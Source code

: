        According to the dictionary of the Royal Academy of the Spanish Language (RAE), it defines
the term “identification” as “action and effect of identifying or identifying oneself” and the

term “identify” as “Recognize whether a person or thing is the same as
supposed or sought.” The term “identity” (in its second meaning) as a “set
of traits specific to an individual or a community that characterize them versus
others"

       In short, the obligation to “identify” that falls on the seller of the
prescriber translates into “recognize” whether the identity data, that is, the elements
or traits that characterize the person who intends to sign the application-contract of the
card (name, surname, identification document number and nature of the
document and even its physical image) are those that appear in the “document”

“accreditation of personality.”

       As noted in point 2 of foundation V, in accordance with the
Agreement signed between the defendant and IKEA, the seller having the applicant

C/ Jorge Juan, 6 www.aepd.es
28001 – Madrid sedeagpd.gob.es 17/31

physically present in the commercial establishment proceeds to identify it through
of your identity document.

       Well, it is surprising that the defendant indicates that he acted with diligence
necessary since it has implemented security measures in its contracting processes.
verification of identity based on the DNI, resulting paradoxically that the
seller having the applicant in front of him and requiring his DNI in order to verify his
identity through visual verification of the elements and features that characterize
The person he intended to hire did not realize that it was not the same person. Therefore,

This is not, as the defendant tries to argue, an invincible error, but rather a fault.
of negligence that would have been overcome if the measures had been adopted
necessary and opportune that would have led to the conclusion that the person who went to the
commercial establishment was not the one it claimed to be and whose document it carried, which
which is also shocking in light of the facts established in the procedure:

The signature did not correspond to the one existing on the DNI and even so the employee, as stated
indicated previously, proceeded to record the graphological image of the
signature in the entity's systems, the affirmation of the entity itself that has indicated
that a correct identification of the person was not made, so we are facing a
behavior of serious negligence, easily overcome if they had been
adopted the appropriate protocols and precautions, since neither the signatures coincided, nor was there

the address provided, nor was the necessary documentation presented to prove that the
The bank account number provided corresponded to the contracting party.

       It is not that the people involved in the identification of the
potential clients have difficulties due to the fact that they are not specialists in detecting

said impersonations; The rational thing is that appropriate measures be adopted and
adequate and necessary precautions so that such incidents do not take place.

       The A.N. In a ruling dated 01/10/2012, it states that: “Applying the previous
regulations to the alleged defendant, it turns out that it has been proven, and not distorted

TASK BRIEF:
All lines above between those holding "C/ Jorge Juan, 6 www.aepd.es" and "necessary since it", inclusive, must be set down unchanged, and no other line may be included.

EXERCISE OUTPUT:
C/ Jorge Juan, 6 www.aepd.es
28001 – Madrid sedeagpd.gob.es 17/31

physically present in the commercial establishment proceeds to identify it through
of your identity document.

       Well, it is surprising that the defendant indicates that he acted with diligence
necessary since it has implemented security measures in its contracting processes.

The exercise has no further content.